What to do ->
Every line of the material must be given again verbatim. Skip the images.

Material supplied ->
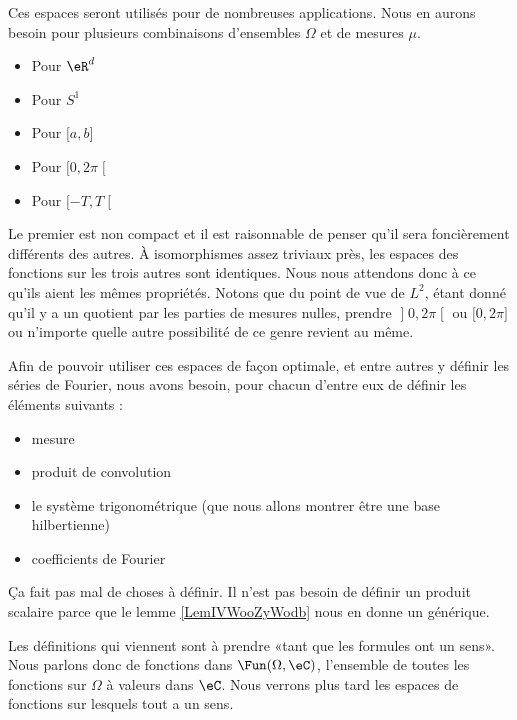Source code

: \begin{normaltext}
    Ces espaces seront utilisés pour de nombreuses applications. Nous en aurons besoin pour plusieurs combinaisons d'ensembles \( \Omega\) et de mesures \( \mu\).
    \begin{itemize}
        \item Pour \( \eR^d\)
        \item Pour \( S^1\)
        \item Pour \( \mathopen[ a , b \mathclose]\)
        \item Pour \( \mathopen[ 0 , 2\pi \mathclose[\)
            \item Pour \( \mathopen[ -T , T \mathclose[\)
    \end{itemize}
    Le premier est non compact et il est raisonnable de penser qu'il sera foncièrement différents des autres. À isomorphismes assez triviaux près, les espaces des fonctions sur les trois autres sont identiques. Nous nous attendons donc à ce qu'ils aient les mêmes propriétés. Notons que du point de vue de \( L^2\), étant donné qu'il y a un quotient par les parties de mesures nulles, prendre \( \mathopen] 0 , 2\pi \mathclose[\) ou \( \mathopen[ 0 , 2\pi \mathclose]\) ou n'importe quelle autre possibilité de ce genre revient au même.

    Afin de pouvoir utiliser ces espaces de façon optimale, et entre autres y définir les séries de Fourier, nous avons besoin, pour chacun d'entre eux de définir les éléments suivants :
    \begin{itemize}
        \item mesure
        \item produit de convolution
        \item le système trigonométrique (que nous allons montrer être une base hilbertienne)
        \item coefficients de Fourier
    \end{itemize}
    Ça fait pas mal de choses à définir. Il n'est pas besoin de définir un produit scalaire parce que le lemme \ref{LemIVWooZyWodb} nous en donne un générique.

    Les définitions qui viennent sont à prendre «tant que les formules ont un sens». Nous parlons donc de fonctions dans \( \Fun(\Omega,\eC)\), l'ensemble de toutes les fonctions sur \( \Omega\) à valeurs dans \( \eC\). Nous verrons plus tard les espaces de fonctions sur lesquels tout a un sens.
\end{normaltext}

Answer ->
Source code

: \begin{normaltext}
    Ces espaces seront utilisés pour de nombreuses applications. Nous en aurons besoin pour plusieurs combinaisons d'ensembles \( \Omega\) et de mesures \( \mu\).
    \begin{itemize}
        \item Pour \( \eR^d\)
        \item Pour \( S^1\)
        \item Pour \( \mathopen[ a , b \mathclose]\)
        \item Pour \( \mathopen[ 0 , 2\pi \mathclose[\)
            \item Pour \( \mathopen[ -T , T \mathclose[\)
    \end{itemize}
    Le premier est non compact et il est raisonnable de penser qu'il sera foncièrement différents des autres. À isomorphismes assez triviaux près, les espaces des fonctions sur les trois autres sont identiques. Nous nous attendons donc à ce qu'ils aient les mêmes propriétés. Notons que du point de vue de \( L^2\), étant donné qu'il y a un quotient par les parties de mesures nulles, prendre \( \mathopen] 0 , 2\pi \mathclose[\) ou \( \mathopen[ 0 , 2\pi \mathclose]\) ou n'importe quelle autre possibilité de ce genre revient au même.

    Afin de pouvoir utiliser ces espaces de façon optimale, et entre autres y définir les séries de Fourier, nous avons besoin, pour chacun d'entre eux de définir les éléments suivants :
    \begin{itemize}
        \item mesure
        \item produit de convolution
        \item le système trigonométrique (que nous allons montrer être une base hilbertienne)
        \item coefficients de Fourier
    \end{itemize}
    Ça fait pas mal de choses à définir. Il n'est pas besoin de définir un produit scalaire parce que le lemme \ref{LemIVWooZyWodb} nous en donne un générique.

    Les définitions qui viennent sont à prendre «tant que les formules ont un sens». Nous parlons donc de fonctions dans \( \Fun(\Omega,\eC)\), l'ensemble de toutes les fonctions sur \( \Omega\) à valeurs dans \( \eC\). Nous verrons plus tard les espaces de fonctions sur lesquels tout a un sens.
\end{normaltext}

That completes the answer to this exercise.